Marshall shows a tin ear for Southern speech patterns, so pretty much what you hear is what they're saying, with none of that wicked nuance for which the region and its women are famous. And his pacing is deadly; the scenes play out with the regularity of beads on a very long string. Even when Babe offers to make lemonade at uncomfortable moments, it always plays as if the issue is thirst and nothing more. Ford, quite winningly, does her best to bind the show with her performance but, absent a sure directorial hand, the characters exist unto themselves, with little connection actually taking place.
This is unfortunate in a play the whole point of which is sisterly bonds; it would appear the only thing these women ever shared was a rehearsal period. Jake Wall is quite wonderful as Babe's boyish defense lawyer.

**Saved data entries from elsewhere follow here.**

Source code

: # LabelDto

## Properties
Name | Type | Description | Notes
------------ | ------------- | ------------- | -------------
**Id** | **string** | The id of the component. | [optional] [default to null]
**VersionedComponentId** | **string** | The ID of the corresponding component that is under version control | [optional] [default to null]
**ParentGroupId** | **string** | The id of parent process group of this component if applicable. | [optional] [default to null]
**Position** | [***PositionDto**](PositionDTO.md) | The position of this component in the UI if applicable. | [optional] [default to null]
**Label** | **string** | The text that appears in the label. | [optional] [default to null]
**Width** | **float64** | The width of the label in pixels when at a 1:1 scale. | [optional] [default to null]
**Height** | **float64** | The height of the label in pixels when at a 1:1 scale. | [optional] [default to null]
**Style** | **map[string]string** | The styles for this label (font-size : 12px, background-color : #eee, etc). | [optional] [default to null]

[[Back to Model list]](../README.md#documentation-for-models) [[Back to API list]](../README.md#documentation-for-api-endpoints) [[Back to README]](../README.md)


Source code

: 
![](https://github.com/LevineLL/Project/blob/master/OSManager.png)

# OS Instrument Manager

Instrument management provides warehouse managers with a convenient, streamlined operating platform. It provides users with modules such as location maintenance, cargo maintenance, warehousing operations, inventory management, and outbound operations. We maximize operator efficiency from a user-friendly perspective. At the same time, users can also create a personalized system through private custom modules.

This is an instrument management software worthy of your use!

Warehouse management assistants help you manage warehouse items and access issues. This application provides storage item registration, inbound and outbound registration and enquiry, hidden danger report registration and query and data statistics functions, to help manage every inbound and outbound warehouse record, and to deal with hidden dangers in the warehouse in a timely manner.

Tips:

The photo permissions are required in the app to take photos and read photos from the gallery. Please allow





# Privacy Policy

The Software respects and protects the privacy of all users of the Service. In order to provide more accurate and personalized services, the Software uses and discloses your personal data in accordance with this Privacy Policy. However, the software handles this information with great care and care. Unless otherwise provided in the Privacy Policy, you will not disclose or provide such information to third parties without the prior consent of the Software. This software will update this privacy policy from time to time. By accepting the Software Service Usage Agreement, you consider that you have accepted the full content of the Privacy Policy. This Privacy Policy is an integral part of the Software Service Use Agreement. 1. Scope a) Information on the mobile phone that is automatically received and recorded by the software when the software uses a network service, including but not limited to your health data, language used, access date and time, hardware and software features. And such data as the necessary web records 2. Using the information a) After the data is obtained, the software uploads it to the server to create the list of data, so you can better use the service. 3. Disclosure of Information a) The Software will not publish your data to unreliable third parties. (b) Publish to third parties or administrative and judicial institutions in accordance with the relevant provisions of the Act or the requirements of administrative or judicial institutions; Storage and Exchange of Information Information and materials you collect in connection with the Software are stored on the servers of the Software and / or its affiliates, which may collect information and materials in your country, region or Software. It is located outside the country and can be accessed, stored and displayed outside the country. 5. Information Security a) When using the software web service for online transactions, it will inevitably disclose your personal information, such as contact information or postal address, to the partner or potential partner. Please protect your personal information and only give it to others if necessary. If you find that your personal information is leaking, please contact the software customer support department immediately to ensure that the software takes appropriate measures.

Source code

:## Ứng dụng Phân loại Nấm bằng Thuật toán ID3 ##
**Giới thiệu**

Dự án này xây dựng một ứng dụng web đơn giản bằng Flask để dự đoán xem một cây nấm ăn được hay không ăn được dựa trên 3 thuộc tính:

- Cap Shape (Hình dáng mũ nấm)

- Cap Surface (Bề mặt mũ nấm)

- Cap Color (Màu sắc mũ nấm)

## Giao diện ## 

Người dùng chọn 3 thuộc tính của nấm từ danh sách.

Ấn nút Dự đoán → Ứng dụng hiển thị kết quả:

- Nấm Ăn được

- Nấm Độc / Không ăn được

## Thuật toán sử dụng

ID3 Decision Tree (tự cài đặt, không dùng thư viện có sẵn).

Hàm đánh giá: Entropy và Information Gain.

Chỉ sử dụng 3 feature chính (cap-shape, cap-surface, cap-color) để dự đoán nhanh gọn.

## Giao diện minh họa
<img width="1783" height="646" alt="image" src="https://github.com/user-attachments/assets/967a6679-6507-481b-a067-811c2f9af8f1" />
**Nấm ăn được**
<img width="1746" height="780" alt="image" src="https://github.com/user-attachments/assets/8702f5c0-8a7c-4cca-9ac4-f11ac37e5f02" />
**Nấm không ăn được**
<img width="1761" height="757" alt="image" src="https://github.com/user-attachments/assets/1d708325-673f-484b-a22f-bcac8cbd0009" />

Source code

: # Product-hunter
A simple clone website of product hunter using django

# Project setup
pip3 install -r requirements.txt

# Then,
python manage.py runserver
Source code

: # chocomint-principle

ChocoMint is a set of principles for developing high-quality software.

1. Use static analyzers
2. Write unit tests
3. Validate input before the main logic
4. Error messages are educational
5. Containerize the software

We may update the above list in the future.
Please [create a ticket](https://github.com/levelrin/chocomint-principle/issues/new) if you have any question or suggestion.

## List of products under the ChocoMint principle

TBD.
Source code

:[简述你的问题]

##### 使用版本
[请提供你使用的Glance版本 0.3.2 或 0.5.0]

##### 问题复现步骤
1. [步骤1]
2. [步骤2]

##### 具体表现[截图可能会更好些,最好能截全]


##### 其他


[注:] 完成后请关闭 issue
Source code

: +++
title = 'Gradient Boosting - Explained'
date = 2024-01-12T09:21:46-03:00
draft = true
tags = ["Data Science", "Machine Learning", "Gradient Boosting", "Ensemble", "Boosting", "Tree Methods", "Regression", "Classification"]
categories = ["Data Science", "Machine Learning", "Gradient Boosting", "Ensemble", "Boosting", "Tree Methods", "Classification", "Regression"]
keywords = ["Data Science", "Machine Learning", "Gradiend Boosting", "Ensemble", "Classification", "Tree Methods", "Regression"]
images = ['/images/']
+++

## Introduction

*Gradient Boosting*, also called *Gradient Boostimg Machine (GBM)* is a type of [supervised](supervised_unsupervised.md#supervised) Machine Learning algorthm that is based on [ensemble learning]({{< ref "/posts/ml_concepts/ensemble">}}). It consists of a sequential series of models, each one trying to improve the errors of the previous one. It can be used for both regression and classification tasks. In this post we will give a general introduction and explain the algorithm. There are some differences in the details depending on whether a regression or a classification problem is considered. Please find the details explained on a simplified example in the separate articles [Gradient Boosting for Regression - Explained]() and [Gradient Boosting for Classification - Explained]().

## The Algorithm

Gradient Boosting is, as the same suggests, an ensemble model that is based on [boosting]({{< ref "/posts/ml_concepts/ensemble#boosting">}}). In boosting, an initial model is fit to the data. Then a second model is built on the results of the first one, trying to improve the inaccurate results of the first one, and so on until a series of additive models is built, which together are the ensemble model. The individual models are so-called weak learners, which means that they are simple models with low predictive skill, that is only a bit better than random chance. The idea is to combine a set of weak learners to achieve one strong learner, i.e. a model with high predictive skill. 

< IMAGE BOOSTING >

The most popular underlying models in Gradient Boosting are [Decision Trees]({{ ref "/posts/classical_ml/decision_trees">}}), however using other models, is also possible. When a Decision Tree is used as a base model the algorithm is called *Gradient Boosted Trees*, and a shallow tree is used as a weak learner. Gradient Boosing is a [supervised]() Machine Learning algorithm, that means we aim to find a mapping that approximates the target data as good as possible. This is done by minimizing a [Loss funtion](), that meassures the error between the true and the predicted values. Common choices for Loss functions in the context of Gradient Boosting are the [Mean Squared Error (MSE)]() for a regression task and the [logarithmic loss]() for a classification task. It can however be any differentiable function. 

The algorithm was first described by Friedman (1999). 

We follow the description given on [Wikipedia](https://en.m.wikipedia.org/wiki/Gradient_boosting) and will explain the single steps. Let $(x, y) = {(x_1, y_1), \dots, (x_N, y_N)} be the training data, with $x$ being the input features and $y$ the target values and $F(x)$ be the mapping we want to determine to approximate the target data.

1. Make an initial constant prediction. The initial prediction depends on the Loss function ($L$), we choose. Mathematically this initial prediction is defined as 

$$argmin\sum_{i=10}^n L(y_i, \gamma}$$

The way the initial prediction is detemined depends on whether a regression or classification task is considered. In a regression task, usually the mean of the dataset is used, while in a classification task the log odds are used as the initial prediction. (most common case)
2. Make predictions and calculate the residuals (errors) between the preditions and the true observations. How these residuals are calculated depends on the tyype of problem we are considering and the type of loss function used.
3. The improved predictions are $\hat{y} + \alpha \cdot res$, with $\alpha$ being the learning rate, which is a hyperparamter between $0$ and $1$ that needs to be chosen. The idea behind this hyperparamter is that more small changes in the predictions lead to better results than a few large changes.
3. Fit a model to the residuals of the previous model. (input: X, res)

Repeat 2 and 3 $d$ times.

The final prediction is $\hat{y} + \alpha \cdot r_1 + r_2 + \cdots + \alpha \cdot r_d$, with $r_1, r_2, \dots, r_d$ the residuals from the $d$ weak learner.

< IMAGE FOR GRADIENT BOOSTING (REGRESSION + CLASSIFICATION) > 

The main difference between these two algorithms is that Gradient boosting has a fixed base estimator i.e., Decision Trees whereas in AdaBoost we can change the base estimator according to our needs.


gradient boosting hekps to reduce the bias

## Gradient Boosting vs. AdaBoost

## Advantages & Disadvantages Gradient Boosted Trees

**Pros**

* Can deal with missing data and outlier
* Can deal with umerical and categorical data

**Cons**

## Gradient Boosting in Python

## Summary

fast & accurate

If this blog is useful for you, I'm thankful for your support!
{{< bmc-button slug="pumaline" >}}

Akeime Mitterlehner's set is a lovely if inconsistent thing: There's grime on the realistic cupboards, yet the walls are pristine white lace (of the girdle panel variety) lit from behind. There's not just a nicely lit kitchen but a back porch, which Dan Weingarten keeps dark, as if it's eternally nine p.m. out there, even though characters enter wearing sunglasses. The notion of placing a phone jack beneath the kitchen sink is intriguing.